## TRY IT
Your job is to copy the lines from the material that include "file".

## DATASET RECORDS
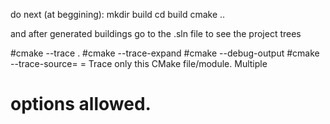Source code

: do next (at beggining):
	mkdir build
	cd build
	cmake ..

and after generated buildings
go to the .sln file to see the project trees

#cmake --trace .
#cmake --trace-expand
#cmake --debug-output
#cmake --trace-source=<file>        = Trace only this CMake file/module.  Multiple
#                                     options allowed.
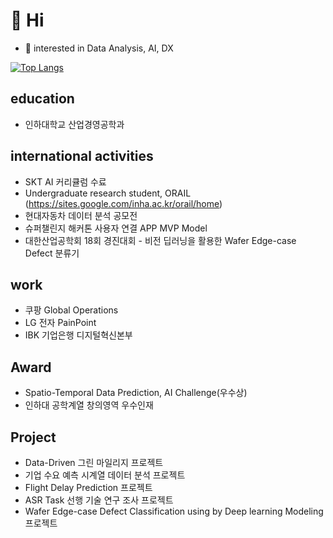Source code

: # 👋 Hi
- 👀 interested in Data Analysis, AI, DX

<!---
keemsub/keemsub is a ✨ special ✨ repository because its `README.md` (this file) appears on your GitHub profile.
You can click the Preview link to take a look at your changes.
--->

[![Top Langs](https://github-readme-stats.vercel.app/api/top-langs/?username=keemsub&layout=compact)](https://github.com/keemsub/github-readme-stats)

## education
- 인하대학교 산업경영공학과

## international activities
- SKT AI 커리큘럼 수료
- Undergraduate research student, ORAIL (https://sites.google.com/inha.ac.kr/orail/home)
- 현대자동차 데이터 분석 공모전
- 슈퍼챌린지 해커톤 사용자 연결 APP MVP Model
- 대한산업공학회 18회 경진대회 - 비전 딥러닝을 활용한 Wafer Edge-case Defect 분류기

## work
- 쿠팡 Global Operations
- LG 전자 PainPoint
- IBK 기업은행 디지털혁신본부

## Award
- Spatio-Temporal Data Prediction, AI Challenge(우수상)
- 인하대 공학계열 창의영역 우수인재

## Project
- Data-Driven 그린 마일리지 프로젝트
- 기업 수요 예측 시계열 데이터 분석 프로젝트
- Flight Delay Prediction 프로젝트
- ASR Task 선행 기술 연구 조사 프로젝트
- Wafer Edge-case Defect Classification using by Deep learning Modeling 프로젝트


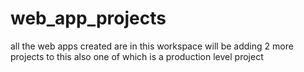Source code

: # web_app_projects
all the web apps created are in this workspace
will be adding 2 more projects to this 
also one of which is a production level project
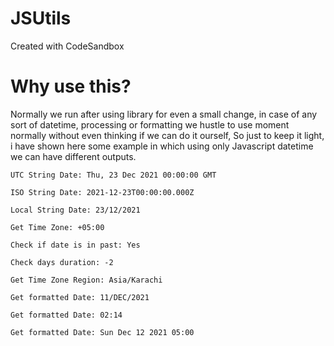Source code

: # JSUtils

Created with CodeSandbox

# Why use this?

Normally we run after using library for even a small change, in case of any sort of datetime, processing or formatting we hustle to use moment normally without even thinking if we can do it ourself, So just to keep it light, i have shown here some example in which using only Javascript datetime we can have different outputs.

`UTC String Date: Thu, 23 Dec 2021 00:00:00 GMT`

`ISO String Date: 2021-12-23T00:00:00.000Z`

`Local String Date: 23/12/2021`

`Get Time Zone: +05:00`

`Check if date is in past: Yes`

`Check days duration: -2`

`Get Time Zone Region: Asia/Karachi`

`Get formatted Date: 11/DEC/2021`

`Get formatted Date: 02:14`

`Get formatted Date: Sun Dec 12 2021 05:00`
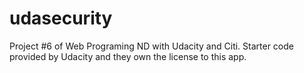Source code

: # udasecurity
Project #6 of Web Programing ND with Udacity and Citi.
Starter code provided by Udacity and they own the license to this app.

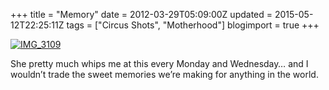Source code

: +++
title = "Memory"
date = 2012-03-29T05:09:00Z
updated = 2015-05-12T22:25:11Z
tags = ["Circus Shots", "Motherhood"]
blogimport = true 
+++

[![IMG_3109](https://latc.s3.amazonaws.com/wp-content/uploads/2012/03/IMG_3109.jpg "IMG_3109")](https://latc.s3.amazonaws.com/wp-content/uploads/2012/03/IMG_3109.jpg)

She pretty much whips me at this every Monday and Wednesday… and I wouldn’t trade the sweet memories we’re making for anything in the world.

...

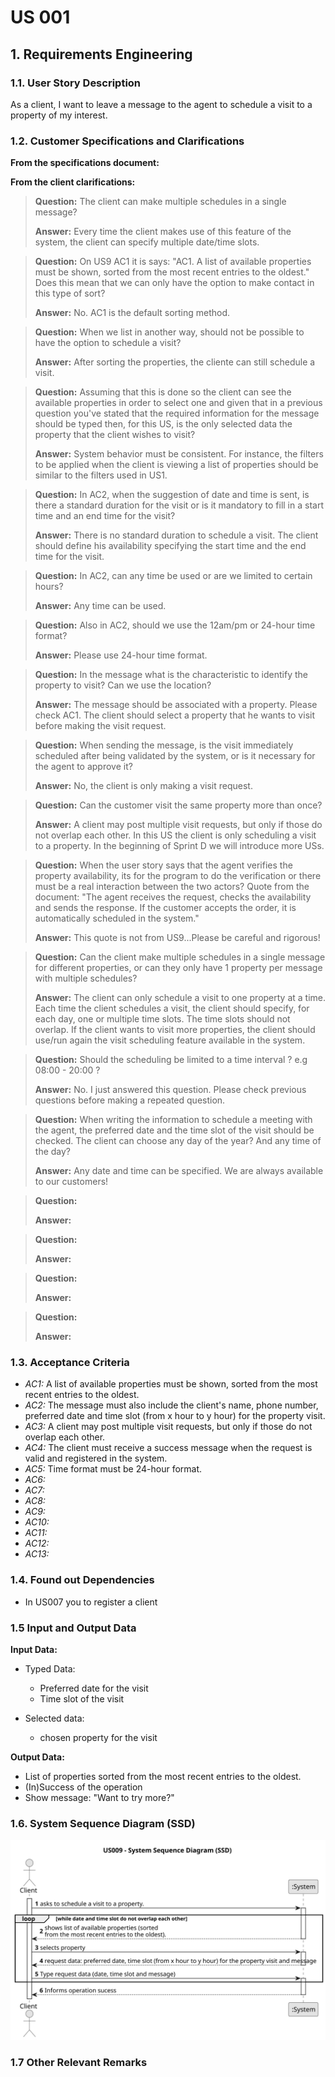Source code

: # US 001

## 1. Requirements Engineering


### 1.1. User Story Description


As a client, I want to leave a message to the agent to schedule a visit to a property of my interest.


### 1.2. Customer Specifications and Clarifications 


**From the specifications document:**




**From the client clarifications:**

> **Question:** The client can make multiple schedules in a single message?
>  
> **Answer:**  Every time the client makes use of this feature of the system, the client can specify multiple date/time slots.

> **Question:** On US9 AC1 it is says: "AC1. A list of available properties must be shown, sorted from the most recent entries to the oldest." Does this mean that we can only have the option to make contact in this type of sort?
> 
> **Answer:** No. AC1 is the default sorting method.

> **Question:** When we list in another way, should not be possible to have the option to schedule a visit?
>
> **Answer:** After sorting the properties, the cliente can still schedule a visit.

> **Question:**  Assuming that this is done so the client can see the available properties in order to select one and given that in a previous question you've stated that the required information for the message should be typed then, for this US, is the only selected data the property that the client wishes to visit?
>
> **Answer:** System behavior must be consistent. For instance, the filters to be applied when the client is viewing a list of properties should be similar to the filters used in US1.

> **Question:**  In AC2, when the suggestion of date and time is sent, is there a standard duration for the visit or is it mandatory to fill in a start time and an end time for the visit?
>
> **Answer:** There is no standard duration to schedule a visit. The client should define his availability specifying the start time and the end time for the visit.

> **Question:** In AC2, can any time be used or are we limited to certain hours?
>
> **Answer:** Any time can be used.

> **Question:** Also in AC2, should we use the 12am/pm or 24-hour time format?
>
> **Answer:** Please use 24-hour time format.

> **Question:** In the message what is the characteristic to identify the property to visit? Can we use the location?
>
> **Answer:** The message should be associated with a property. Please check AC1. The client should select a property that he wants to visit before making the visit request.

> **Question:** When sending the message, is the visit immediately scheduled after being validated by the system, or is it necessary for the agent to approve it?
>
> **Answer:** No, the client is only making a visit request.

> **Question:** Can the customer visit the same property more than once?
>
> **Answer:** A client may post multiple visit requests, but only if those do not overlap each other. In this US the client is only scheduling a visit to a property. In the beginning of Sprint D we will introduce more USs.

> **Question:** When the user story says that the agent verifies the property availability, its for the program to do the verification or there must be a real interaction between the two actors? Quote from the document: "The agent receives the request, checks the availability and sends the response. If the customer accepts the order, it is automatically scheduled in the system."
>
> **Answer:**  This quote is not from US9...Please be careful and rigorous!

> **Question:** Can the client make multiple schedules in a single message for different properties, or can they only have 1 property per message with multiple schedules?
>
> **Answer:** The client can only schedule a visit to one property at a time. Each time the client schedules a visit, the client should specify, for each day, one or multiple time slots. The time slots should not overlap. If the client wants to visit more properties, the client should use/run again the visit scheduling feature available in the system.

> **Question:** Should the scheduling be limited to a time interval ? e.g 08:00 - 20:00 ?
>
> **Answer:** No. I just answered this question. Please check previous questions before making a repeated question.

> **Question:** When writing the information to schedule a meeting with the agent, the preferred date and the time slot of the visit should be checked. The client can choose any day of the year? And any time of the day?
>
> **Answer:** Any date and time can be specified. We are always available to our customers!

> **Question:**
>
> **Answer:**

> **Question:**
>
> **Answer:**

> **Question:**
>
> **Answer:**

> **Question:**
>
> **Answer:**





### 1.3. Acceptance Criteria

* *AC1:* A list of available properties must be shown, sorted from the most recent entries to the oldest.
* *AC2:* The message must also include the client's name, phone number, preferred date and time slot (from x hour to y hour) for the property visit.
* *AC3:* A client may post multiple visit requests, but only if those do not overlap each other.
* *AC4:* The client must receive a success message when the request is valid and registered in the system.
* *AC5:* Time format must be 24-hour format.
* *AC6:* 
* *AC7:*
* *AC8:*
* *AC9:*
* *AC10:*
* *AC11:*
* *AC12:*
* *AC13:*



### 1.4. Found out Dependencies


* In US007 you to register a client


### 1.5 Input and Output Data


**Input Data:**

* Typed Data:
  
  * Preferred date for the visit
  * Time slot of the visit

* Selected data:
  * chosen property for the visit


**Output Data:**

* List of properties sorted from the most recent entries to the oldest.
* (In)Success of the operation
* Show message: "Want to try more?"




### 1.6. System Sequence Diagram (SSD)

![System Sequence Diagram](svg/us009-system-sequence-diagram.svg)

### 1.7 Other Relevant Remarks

...

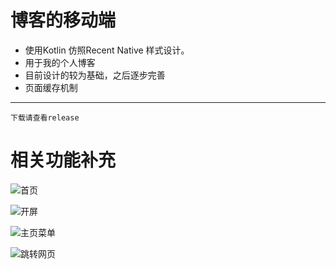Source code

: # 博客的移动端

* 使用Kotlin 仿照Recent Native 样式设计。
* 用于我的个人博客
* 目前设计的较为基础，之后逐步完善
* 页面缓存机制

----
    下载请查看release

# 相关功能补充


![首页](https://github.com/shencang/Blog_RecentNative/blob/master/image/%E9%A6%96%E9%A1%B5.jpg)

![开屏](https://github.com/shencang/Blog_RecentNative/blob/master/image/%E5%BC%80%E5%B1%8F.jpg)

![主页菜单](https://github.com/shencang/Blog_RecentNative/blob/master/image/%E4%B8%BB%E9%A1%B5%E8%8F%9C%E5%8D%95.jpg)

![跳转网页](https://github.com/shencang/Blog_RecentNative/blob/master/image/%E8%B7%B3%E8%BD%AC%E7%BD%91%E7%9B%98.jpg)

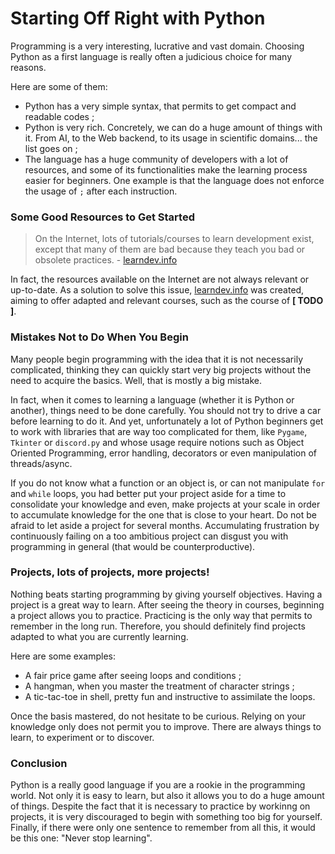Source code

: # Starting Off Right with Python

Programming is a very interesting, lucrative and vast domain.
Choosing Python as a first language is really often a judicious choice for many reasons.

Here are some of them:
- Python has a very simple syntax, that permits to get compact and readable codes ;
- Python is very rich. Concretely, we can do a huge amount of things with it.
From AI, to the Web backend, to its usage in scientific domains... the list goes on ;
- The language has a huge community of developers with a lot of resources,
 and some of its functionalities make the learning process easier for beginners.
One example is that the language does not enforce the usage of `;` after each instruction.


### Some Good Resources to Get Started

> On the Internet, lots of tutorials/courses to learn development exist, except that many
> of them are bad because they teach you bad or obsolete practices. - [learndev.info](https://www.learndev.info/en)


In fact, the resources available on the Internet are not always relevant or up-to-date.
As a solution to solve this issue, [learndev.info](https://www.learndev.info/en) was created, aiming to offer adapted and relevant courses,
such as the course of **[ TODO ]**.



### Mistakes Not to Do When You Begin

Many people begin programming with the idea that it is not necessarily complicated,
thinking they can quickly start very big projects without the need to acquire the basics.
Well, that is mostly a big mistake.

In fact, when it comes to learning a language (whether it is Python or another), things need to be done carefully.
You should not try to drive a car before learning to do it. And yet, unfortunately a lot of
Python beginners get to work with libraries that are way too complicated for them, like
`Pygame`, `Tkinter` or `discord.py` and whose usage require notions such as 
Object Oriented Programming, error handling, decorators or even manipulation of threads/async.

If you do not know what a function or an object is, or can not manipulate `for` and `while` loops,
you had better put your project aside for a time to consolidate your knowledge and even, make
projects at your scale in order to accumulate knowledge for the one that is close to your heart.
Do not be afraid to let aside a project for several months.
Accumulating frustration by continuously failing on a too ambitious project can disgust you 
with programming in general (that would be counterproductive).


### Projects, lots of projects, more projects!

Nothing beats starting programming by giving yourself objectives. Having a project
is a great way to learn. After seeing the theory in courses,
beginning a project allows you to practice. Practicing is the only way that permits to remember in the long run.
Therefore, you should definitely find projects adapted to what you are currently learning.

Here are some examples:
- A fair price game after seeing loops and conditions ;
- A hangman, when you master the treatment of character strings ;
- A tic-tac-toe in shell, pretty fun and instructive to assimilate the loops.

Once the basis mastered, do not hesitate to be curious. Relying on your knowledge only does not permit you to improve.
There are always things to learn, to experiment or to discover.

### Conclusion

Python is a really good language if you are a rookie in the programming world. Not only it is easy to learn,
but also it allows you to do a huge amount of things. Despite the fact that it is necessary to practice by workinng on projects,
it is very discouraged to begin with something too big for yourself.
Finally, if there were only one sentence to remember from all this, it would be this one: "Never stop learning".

## FINAL ANSWER
go to the .sln file to see the project trees
#cmake --trace-source=<file>        = Trace only this CMake file/module.  Multiple
keemsub/keemsub is a ✨ special ✨ repository because its `README.md` (this file) appears on your GitHub profile.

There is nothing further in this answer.